TASK REQUIREMENTS: From the first line to the last, give the listing again exactly.

DATA TO USE:
BEGIN

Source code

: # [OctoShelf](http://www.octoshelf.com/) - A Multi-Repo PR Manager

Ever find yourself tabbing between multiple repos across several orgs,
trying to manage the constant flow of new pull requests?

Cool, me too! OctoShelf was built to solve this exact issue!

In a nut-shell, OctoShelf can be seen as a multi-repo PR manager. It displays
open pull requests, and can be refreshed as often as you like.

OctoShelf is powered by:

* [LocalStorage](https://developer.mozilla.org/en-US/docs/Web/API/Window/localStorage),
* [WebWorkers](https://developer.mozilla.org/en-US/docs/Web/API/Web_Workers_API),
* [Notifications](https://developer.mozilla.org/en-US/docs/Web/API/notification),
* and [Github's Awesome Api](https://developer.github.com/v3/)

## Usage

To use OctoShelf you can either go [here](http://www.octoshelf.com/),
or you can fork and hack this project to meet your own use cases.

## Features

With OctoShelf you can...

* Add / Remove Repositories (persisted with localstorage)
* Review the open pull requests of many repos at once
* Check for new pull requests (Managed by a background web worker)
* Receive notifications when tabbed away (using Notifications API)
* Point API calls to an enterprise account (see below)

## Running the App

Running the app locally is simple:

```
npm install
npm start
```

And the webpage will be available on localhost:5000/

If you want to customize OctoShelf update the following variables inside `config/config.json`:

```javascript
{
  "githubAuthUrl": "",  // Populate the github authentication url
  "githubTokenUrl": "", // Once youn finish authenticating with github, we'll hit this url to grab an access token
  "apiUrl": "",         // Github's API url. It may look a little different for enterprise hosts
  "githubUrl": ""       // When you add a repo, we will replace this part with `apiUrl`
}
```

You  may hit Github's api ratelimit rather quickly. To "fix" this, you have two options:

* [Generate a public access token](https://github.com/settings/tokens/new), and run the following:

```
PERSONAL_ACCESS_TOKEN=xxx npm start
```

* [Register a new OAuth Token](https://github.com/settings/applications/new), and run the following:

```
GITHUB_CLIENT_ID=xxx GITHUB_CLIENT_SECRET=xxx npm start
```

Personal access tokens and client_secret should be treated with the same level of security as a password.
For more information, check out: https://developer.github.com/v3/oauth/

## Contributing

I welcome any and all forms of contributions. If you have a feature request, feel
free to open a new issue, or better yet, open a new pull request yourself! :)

END

PROBLEM SOLUTION:
Source code

: # [OctoShelf](http://www.octoshelf.com/) - A Multi-Repo PR Manager

Ever find yourself tabbing between multiple repos across several orgs,
trying to manage the constant flow of new pull requests?

Cool, me too! OctoShelf was built to solve this exact issue!

In a nut-shell, OctoShelf can be seen as a multi-repo PR manager. It displays
open pull requests, and can be refreshed as often as you like.

OctoShelf is powered by:

* [LocalStorage](https://developer.mozilla.org/en-US/docs/Web/API/Window/localStorage),
* [WebWorkers](https://developer.mozilla.org/en-US/docs/Web/API/Web_Workers_API),
* [Notifications](https://developer.mozilla.org/en-US/docs/Web/API/notification),
* and [Github's Awesome Api](https://developer.github.com/v3/)

## Usage

To use OctoShelf you can either go [here](http://www.octoshelf.com/),
or you can fork and hack this project to meet your own use cases.

## Features

With OctoShelf you can...

* Add / Remove Repositories (persisted with localstorage)
* Review the open pull requests of many repos at once
* Check for new pull requests (Managed by a background web worker)
* Receive notifications when tabbed away (using Notifications API)
* Point API calls to an enterprise account (see below)

## Running the App

Running the app locally is simple:

```
npm install
npm start
```

And the webpage will be available on localhost:5000/

If you want to customize OctoShelf update the following variables inside `config/config.json`:

```javascript
{
  "githubAuthUrl": "",  // Populate the github authentication url
  "githubTokenUrl": "", // Once youn finish authenticating with github, we'll hit this url to grab an access token
  "apiUrl": "",         // Github's API url. It may look a little different for enterprise hosts
  "githubUrl": ""       // When you add a repo, we will replace this part with `apiUrl`
}
```

You  may hit Github's api ratelimit rather quickly. To "fix" this, you have two options:

* [Generate a public access token](https://github.com/settings/tokens/new), and run the following:

```
PERSONAL_ACCESS_TOKEN=xxx npm start
```

* [Register a new OAuth Token](https://github.com/settings/applications/new), and run the following:

```
GITHUB_CLIENT_ID=xxx GITHUB_CLIENT_SECRET=xxx npm start
```

Personal access tokens and client_secret should be treated with the same level of security as a password.
For more information, check out: https://developer.github.com/v3/oauth/

## Contributing

I welcome any and all forms of contributions. If you have a feature request, feel
free to open a new issue, or better yet, open a new pull request yourself! :)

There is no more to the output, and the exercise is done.